A Hora – Quais as habili­dades que as empresas vão precisar no pós-pandemia?

Simone Stülp – A in­corporação do conceito de inovação se torna cada vez necessária, estando no centro das tomadas de decisão, norteando as estratégias e planejamentos. Desta forma a criatividade deve estar cada vez mais presente em todos os movimentos. Em termos de habilidades, as chamadas soft skills (termo usado por profissionais de recursos humanos para definir habi­lidades comportamentais, competências subjetivas) serão cada vez mais impor­tantes, em comparação às hard skills (termo que indica capacidade técnica para de­terminada função), para que as empresas possam atender às expectativas de seu públi­co alvo.

Quais as principais mudanças trazidas neste 2020 para o mundo do trabalho?

Simone – O ano veio nos mostrar, mais do que nunca, que nada é estático, o univer­so está em constante movi­mento. Desta forma, para o mundo do trabalho podemos traduzir como a necessidade de termos a capacidade de constante adaptação às mu­danças impostas por diversos fatores, muitas vezes exter­nos ao nosso negócio.

Antes de 2020, se falava na substituição da máquina sobre o ser humano, naquela visão da Indústria 4.0. Agora, ganha corpo no Japão, o conceito Sociedade 5.0, em que o humano é o topo da pirâmide. A partir dessas duas visões, de que maneira incluir as pessoas para que existam oportunidades para todos?

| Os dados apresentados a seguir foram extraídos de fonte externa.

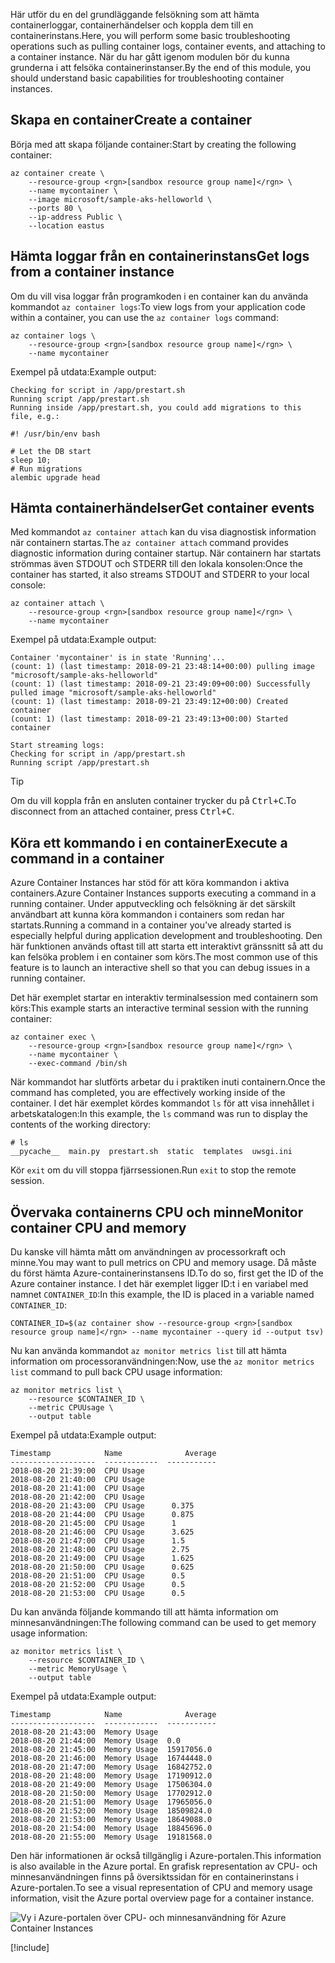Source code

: <span data-ttu-id="68e84-101">Här utför du en del grundläggande felsökning som att hämta containerloggar, containerhändelser och koppla dem till en containerinstans.</span><span class="sxs-lookup"><span data-stu-id="68e84-101">Here, you will perform some basic troubleshooting operations such as pulling container logs, container events, and attaching to a container instance.</span></span> <span data-ttu-id="68e84-102">När du har gått igenom modulen bör du kunna grunderna i att felsöka containerinstanser.</span><span class="sxs-lookup"><span data-stu-id="68e84-102">By the end of this module, you should understand basic capabilities for troubleshooting container instances.</span></span>

## <a name="create-a-container"></a><span data-ttu-id="68e84-103">Skapa en container</span><span class="sxs-lookup"><span data-stu-id="68e84-103">Create a container</span></span>

<span data-ttu-id="68e84-104">Börja med att skapa följande container:</span><span class="sxs-lookup"><span data-stu-id="68e84-104">Start by creating the following container:</span></span> 

```azurecli
az container create \
    --resource-group <rgn>[sandbox resource group name]</rgn> \
    --name mycontainer \
    --image microsoft/sample-aks-helloworld \
    --ports 80 \
    --ip-address Public \
    --location eastus
```

## <a name="get-logs-from-a-container-instance"></a><span data-ttu-id="68e84-105">Hämta loggar från en containerinstans</span><span class="sxs-lookup"><span data-stu-id="68e84-105">Get logs from a container instance</span></span>

<span data-ttu-id="68e84-106">Om du vill visa loggar från programkoden i en container kan du använda kommandot `az container logs`:</span><span class="sxs-lookup"><span data-stu-id="68e84-106">To view logs from your application code within a container, you can use the `az container logs` command:</span></span>

```azurecli
az container logs \
    --resource-group <rgn>[sandbox resource group name]</rgn> \
    --name mycontainer
```

<span data-ttu-id="68e84-107">Exempel på utdata:</span><span class="sxs-lookup"><span data-stu-id="68e84-107">Example output:</span></span>

```output
Checking for script in /app/prestart.sh
Running script /app/prestart.sh
Running inside /app/prestart.sh, you could add migrations to this file, e.g.:

#! /usr/bin/env bash

# Let the DB start
sleep 10;
# Run migrations
alembic upgrade head
```

## <a name="get-container-events"></a><span data-ttu-id="68e84-108">Hämta containerhändelser</span><span class="sxs-lookup"><span data-stu-id="68e84-108">Get container events</span></span>

<span data-ttu-id="68e84-109">Med kommandot `az container attach` kan du visa diagnostisk information när containern startas.</span><span class="sxs-lookup"><span data-stu-id="68e84-109">The `az container attach` command provides diagnostic information during container startup.</span></span> <span data-ttu-id="68e84-110">När containern har startats strömmas även STDOUT och STDERR till den lokala konsolen:</span><span class="sxs-lookup"><span data-stu-id="68e84-110">Once the container has started, it also streams STDOUT and STDERR to your local console:</span></span>

```azurecli
az container attach \
    --resource-group <rgn>[sandbox resource group name]</rgn> \
    --name mycontainer
```

<span data-ttu-id="68e84-111">Exempel på utdata:</span><span class="sxs-lookup"><span data-stu-id="68e84-111">Example output:</span></span>

```output
Container 'mycontainer' is in state 'Running'...
(count: 1) (last timestamp: 2018-09-21 23:48:14+00:00) pulling image "microsoft/sample-aks-helloworld"
(count: 1) (last timestamp: 2018-09-21 23:49:09+00:00) Successfully pulled image "microsoft/sample-aks-helloworld"
(count: 1) (last timestamp: 2018-09-21 23:49:12+00:00) Created container
(count: 1) (last timestamp: 2018-09-21 23:49:13+00:00) Started container

Start streaming logs:
Checking for script in /app/prestart.sh
Running script /app/prestart.sh
```

> [!TIP]
> <span data-ttu-id="68e84-112">Om du vill koppla från en ansluten container trycker du på <kbd>Ctrl+C</kbd>.</span><span class="sxs-lookup"><span data-stu-id="68e84-112">To disconnect from an attached container, press <kbd>Ctrl+C</kbd>.</span></span>

## <a name="execute-a-command-in-a-container"></a><span data-ttu-id="68e84-113">Köra ett kommando i en container</span><span class="sxs-lookup"><span data-stu-id="68e84-113">Execute a command in a container</span></span>

<span data-ttu-id="68e84-114">Azure Container Instances har stöd för att köra kommandon i aktiva containers.</span><span class="sxs-lookup"><span data-stu-id="68e84-114">Azure Container Instances supports executing a command in a running container.</span></span> <span data-ttu-id="68e84-115">Under apputveckling och felsökning är det särskilt användbart att kunna köra kommandon i containers som redan har startats.</span><span class="sxs-lookup"><span data-stu-id="68e84-115">Running a command in a container you've already started is especially helpful during application development and troubleshooting.</span></span> <span data-ttu-id="68e84-116">Den här funktionen används oftast till att starta ett interaktivt gränssnitt så att du kan felsöka problem i en container som körs.</span><span class="sxs-lookup"><span data-stu-id="68e84-116">The most common use of this feature is to launch an interactive shell so that you can debug issues in a running container.</span></span>

<span data-ttu-id="68e84-117">Det här exemplet startar en interaktiv terminalsession med containern som körs:</span><span class="sxs-lookup"><span data-stu-id="68e84-117">This example starts an interactive terminal session with the running container:</span></span>

```azurecli
az container exec \
    --resource-group <rgn>[sandbox resource group name]</rgn> \
    --name mycontainer \
    --exec-command /bin/sh
```

<span data-ttu-id="68e84-118">När kommandot har slutförts arbetar du i praktiken inuti containern.</span><span class="sxs-lookup"><span data-stu-id="68e84-118">Once the command has completed, you are effectively working inside of the container.</span></span> <span data-ttu-id="68e84-119">I det här exemplet kördes kommandot `ls` för att visa innehållet i arbetskatalogen:</span><span class="sxs-lookup"><span data-stu-id="68e84-119">In this example, the `ls` command was run to display the contents of the working directory:</span></span>

```output
# ls
__pycache__  main.py  prestart.sh  static  templates  uwsgi.ini
```

<span data-ttu-id="68e84-120">Kör `exit` om du vill stoppa fjärrsessionen.</span><span class="sxs-lookup"><span data-stu-id="68e84-120">Run `exit` to stop the remote session.</span></span>

## <a name="monitor-container-cpu-and-memory"></a><span data-ttu-id="68e84-121">Övervaka containerns CPU och minne</span><span class="sxs-lookup"><span data-stu-id="68e84-121">Monitor container CPU and memory</span></span>

<span data-ttu-id="68e84-122">Du kanske vill hämta mått om användningen av processorkraft och minne.</span><span class="sxs-lookup"><span data-stu-id="68e84-122">You may want to pull metrics on CPU and memory usage.</span></span> <span data-ttu-id="68e84-123">Då måste du först hämta Azure-containerinstansens ID.</span><span class="sxs-lookup"><span data-stu-id="68e84-123">To do so, first get the ID of the Azure container instance.</span></span> <span data-ttu-id="68e84-124">I det här exemplet ligger ID:t i en variabel med namnet `CONTAINER_ID`:</span><span class="sxs-lookup"><span data-stu-id="68e84-124">In this example, the ID is placed in a variable named `CONTAINER_ID`:</span></span>

```azurecli
CONTAINER_ID=$(az container show --resource-group <rgn>[sandbox resource group name]</rgn> --name mycontainer --query id --output tsv)
```

<span data-ttu-id="68e84-125">Nu kan använda kommandot `az monitor metrics list` till att hämta information om processoranvändningen:</span><span class="sxs-lookup"><span data-stu-id="68e84-125">Now, use the `az monitor metrics list` command to pull back CPU usage information:</span></span>

```azurecli
az monitor metrics list \
    --resource $CONTAINER_ID \
    --metric CPUUsage \
    --output table
```

<span data-ttu-id="68e84-126">Exempel på utdata:</span><span class="sxs-lookup"><span data-stu-id="68e84-126">Example output:</span></span>

```output
Timestamp            Name              Average
-------------------  ------------  -----------
2018-08-20 21:39:00  CPU Usage
2018-08-20 21:40:00  CPU Usage
2018-08-20 21:41:00  CPU Usage
2018-08-20 21:42:00  CPU Usage
2018-08-20 21:43:00  CPU Usage      0.375
2018-08-20 21:44:00  CPU Usage      0.875
2018-08-20 21:45:00  CPU Usage      1
2018-08-20 21:46:00  CPU Usage      3.625
2018-08-20 21:47:00  CPU Usage      1.5
2018-08-20 21:48:00  CPU Usage      2.75
2018-08-20 21:49:00  CPU Usage      1.625
2018-08-20 21:50:00  CPU Usage      0.625
2018-08-20 21:51:00  CPU Usage      0.5
2018-08-20 21:52:00  CPU Usage      0.5
2018-08-20 21:53:00  CPU Usage      0.5
```

<span data-ttu-id="68e84-127">Du kan använda följande kommando till att hämta information om minnesanvändningen:</span><span class="sxs-lookup"><span data-stu-id="68e84-127">The following command can be used to get memory usage information:</span></span>

```azurecli
az monitor metrics list \
    --resource $CONTAINER_ID \
    --metric MemoryUsage \
    --output table
```

<span data-ttu-id="68e84-128">Exempel på utdata:</span><span class="sxs-lookup"><span data-stu-id="68e84-128">Example output:</span></span>

```output
Timestamp            Name              Average
-------------------  ------------  -----------
2018-08-20 21:43:00  Memory Usage
2018-08-20 21:44:00  Memory Usage  0.0
2018-08-20 21:45:00  Memory Usage  15917056.0
2018-08-20 21:46:00  Memory Usage  16744448.0
2018-08-20 21:47:00  Memory Usage  16842752.0
2018-08-20 21:48:00  Memory Usage  17190912.0
2018-08-20 21:49:00  Memory Usage  17506304.0
2018-08-20 21:50:00  Memory Usage  17702912.0
2018-08-20 21:51:00  Memory Usage  17965056.0
2018-08-20 21:52:00  Memory Usage  18509824.0
2018-08-20 21:53:00  Memory Usage  18649088.0
2018-08-20 21:54:00  Memory Usage  18845696.0
2018-08-20 21:55:00  Memory Usage  19181568.0
```

<span data-ttu-id="68e84-129">Den här informationen är också tillgänglig i Azure-portalen.</span><span class="sxs-lookup"><span data-stu-id="68e84-129">This information is also available in the Azure portal.</span></span> <span data-ttu-id="68e84-130">En grafisk representation av CPU- och minnesanvändningen finns på översiktssidan för en containerinstans i Azure-portalen.</span><span class="sxs-lookup"><span data-stu-id="68e84-130">To see a visual representation of CPU and memory usage information, visit the Azure portal overview page for a container instance.</span></span>

![Vy i Azure-portalen över CPU- och minnesanvändning för Azure Container Instances](../media/6-cpu-memory.png)

[!include[](../../../includes/azure-sandbox-cleanup.md)]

Simone – A pandemia ace­lerou a ocorrência de algu­mas tendências. A incorpora­ção de diferentes tecnologias em nosso cotidiano é um caminho sem volta. Quando se discute, por exemplo, as cidades tecnológicas e inte­ligentes, temos que perceber que o fundamental não é a existência da tecnologia em si. Cito aqui o exemplo das câmeras de vigilância, não é isso que torna uma cidade mais inteligente, e sim a sensação de segurança que as câmeras propiciam aos cidadãos. É a necessidade humana sendo suprida por meio da utilização de solu­ções tecnológicas. Portanto, estamos falando da tecno­logia a serviço das pessoas. Desta forma, quando fala­mos em oportunidades para todos, em especial no mundo do trabalho, estamos falando em habilidades que as pes­soas precisarão para atender as demandas deste novo mundo. E neste ponto entra o acesso à educação, para que todos possam ampliar o conhecimento em diferentes níveis. Aqui estou falando em habilidades mais técnicas e outras mais de relacionamen­to interpessoal, para que as pessoas tenham oportunida­des de inserção profissional em um mundo cada vez mais tecnológico.